[Entries shown Boundary: Start]

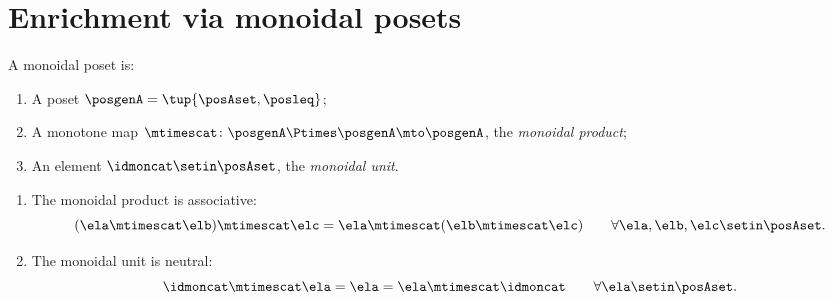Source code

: 
\section{Enrichment via monoidal posets}
\label{sec:quantale-enrichment}


\begin{ctdefinition}
    \label{def:monoidal-poset-again}
    A monoidal poset is:

    \constit
    \begin{enumerate}
        \item A poset $\posgenA = \tup{\posAset, \posleq}$;
        \item A monotone map $\mtimescat \colon \posgenA \Ptimes \posgenA \mto \posgenA$, the \emph{monoidal product};
        \item An element $\idmoncat \setin \posAset$, the \emph{monoidal unit}.
    \end{enumerate}

    \condit
    \begin{enumerate}
        \item The monoidal product is associative:
              \begin{equation}
                  (\ela \mtimescat \elb) \mtimescat \elc = \ela \mtimescat (\elb \mtimescat \elc) \qquad \forall \ela, \elb, \elc \setin \posAset.
              \end{equation}
        \item The monoidal unit is neutral:
              \begin{equation}
                  \idmoncat \mtimescat \ela = \ela = \ela \mtimescat \idmoncat \qquad \forall \ela \setin \posAset.
              \end{equation}

    \end{enumerate}

\end{ctdefinition}

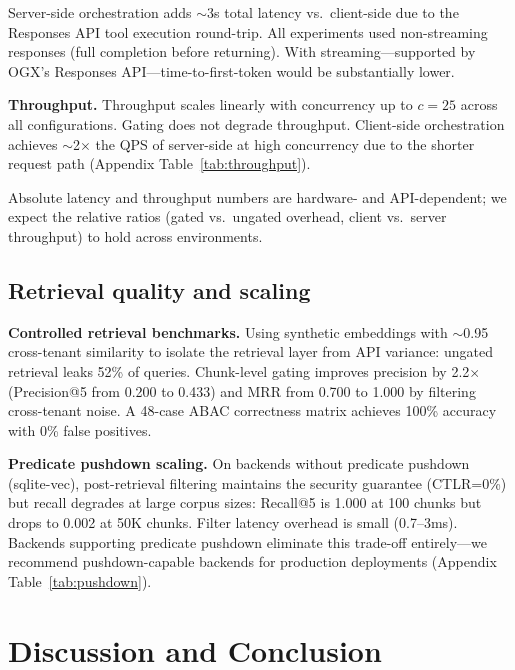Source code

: \documentclass[sigconf]{acmart}
\begin{document}
Server-side orchestration adds ${\sim}$3s total latency vs.\ client-side due to the Responses API tool execution round-trip. All experiments used non-streaming responses (full completion before returning). With streaming---supported by OGX's Responses API---time-to-first-token would be substantially lower.

\textbf{Throughput.} Throughput scales linearly with concurrency up to $c{=}25$ across all configurations. Gating does not degrade throughput. Client-side orchestration achieves ${\sim}$2$\times$ the QPS of server-side at high concurrency due to the shorter request path (Appendix Table~\ref{tab:throughput}).

Absolute latency and throughput numbers are hardware- and API-dependent; we expect the relative ratios (gated vs.\ ungated overhead, client vs.\ server throughput) to hold across environments.

\subsection{Retrieval quality and scaling}

\textbf{Controlled retrieval benchmarks.} Using synthetic embeddings with ${\sim}$0.95 cross-tenant similarity to isolate the retrieval layer from API variance: ungated retrieval leaks 52\% of queries. Chunk-level gating improves precision by 2.2$\times$ (Precision@5 from 0.200 to 0.433) and MRR from 0.700 to 1.000 by filtering cross-tenant noise. A 48-case ABAC correctness matrix achieves 100\% accuracy with 0\% false positives.

\textbf{Predicate pushdown scaling.} On backends without predicate pushdown (sqlite-vec), post-retrieval filtering maintains the security guarantee (CTLR=0\%) but recall degrades at large corpus sizes: Recall@5 is 1.000 at 100 chunks but drops to 0.002 at 50K chunks. Filter latency overhead is small (0.7--3ms). Backends supporting predicate pushdown eliminate this trade-off entirely---we recommend pushdown-capable backends for production deployments (Appendix Table~\ref{tab:pushdown}).


\section{Discussion and Conclusion}
\label{sec:discussion}
\end{document}
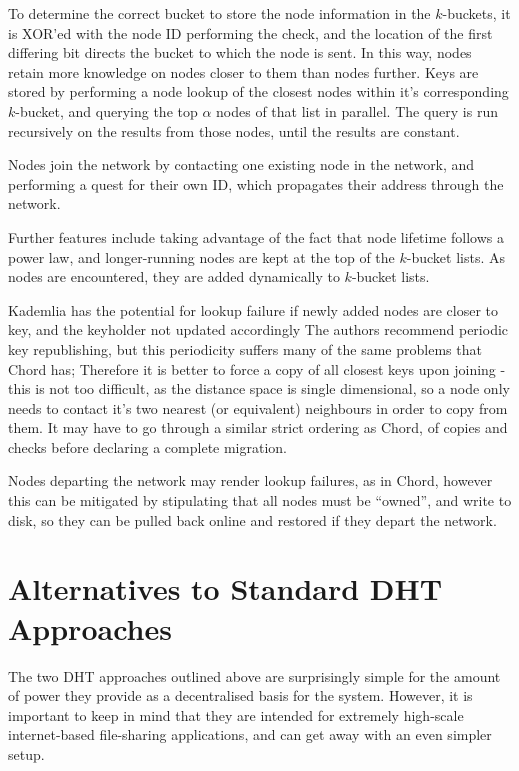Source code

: \documentclass[10pt, a4paper]{article}
\begin{document}
To determine the correct bucket to store the node information in the $k$-buckets, it is XOR'ed with the node ID performing the check, and the location of the first differing bit directs the bucket to which the node is sent.
In this way, nodes retain more knowledge on nodes closer to them than nodes further.
Keys are stored by performing a node lookup of the closest nodes within it's corresponding $k$-bucket, and querying the top $\alpha$ nodes of that list in parallel.
The query is run recursively on the results from those nodes, until the results are constant.

Nodes join the network by contacting one existing node in the network, and performing a quest for their own ID, which propagates their address through the network.

Further features include taking advantage of the fact that node lifetime follows a power law, and longer-running nodes are kept at the top of the $k$-bucket lists.
As nodes are encountered, they are added dynamically to $k$-bucket lists.

Kademlia has the potential for lookup failure if newly added nodes are closer to key, and the keyholder not updated accordingly
The authors recommend periodic key republishing, but this periodicity suffers many of the same problems that Chord has;
Therefore it is better to force a copy of all closest keys upon joining - this is not too difficult, as the distance space is single dimensional, so a node only needs to contact it's two nearest (or equivalent) neighbours in order to copy from them.
It may have to go through a similar strict ordering as Chord, of copies and checks before declaring a complete migration.

Nodes departing the network may render lookup failures, as in Chord, however this can be mitigated by stipulating that all nodes must be ``owned'', and write to disk, so they can be pulled back online and restored if they depart the network.

\section{Alternatives to Standard DHT Approaches}

The two DHT approaches outlined above are surprisingly simple for the amount of power they provide as a decentralised basis for the system.
However, it is important to keep in mind that they are intended for extremely high-scale internet-based file-sharing applications, and \lsr{} can get away with an even simpler setup.
\end{document}

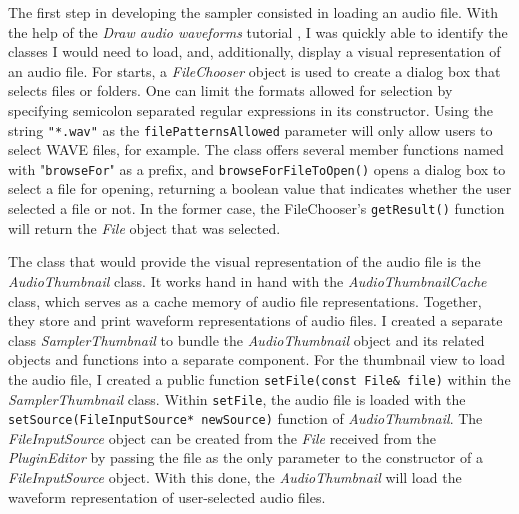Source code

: \documentclass[12pt, a4paper, hidelinks]{article}
\begin{document}
	The first step in developing the sampler consisted in loading an audio file. With the help of the \textit{Draw audio waveforms} tutorial \cite{audiothumbnail}, I was quickly able to identify the classes I would need to load, and, additionally, display a visual representation of an audio file. For starts, a \textit{FileChooser} object is used to create a dialog box that selects files or folders. One can limit the formats allowed for selection by specifying semicolon separated regular expressions in its constructor. Using the string \texttt{"*.wav"} as the \texttt{filePatternsAllowed} parameter will only allow users to select WAVE files, for example. The class offers several member functions named with "\texttt{browseFor}" as a prefix, and \texttt{browseForFileToOpen()} opens a dialog box to select a file for opening, returning a boolean value that indicates whether the user selected a file or not. In the former case, the FileChooser's \texttt{getResult()} function will return the \textit{File} object that was selected. \par
	The class that would provide the visual representation of the audio file is the \textit{AudioThumbnail} class. It works hand in hand with the \textit{AudioThumbnailCache} class, which serves as a cache memory of audio file representations. Together, they store and print waveform representations of audio files. I created a separate class \textit{SamplerThumbnail} to bundle the \textit{AudioThumbnail} object and its related objects and functions into a separate component. For the thumbnail view to load the audio file, I created a public function \texttt{setFile(const File\& file)} within the \textit{SamplerThumbnail} class. Within \texttt{setFile}, the audio file is loaded with the \texttt{setSource(FileInputSource* newSource)} function of \textit{AudioThumbnail}. The \textit{FileInputSource} object can be created from the \textit{File} received from the \textit{PluginEditor} by passing the file as the only parameter to the constructor of a \textit{FileInputSource} object. With this done, the \textit{AudioThumbnail} will load the waveform representation of user-selected audio files.\par
	
\end{document}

[Entries shown Boundary: End]

Problem details:
Filter the entries down to the lines containing "posgenA". Copy each of those lines.

Answer area:
        \item A poset $\posgenA = \tup{\posAset, \posleq}$;
        \item A monotone map $\mtimescat \colon \posgenA \Ptimes \posgenA \mto \posgenA$, the \emph{monoidal product};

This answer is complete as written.